--- START ---
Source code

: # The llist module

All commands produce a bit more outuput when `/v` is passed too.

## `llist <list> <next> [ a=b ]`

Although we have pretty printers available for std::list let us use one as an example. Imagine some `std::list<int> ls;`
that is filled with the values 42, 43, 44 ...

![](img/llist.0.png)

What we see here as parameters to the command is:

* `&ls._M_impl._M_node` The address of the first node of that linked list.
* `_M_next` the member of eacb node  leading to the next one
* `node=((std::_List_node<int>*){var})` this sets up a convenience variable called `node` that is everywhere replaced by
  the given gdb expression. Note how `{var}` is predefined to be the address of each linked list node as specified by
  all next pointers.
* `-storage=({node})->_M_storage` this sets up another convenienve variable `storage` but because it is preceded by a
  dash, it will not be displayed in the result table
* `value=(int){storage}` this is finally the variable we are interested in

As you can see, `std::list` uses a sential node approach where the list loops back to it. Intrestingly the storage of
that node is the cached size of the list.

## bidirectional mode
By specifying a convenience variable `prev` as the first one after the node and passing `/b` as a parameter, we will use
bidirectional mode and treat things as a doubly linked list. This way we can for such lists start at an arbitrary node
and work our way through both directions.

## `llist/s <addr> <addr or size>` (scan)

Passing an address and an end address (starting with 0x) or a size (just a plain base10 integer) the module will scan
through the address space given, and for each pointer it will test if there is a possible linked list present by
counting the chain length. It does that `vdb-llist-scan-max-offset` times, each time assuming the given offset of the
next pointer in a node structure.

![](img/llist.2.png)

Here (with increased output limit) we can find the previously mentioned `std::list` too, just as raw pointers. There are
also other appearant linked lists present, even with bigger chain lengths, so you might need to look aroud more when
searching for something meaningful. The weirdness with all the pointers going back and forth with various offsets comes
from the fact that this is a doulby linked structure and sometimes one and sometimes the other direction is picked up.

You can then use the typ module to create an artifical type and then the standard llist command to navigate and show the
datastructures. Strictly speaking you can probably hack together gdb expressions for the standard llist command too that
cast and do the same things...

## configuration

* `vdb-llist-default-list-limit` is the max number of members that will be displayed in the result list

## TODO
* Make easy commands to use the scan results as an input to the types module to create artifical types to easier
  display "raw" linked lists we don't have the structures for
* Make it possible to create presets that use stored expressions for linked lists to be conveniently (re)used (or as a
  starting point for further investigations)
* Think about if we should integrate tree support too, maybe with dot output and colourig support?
--- END ---
__HOW TO COMPLETE THIS TASK__
Retype every line up to and including the one that contains "that linked list.", beginning at the first line of the records, with no edits.

__ANSWER FOR THE TASK__
Source code

: # The llist module

All commands produce a bit more outuput when `/v` is passed too.

## `llist <list> <next> [ a=b ]`

Although we have pretty printers available for std::list let us use one as an example. Imagine some `std::list<int> ls;`
that is filled with the values 42, 43, 44 ...

![](img/llist.0.png)

What we see here as parameters to the command is:

* `&ls._M_impl._M_node` The address of the first node of that linked list.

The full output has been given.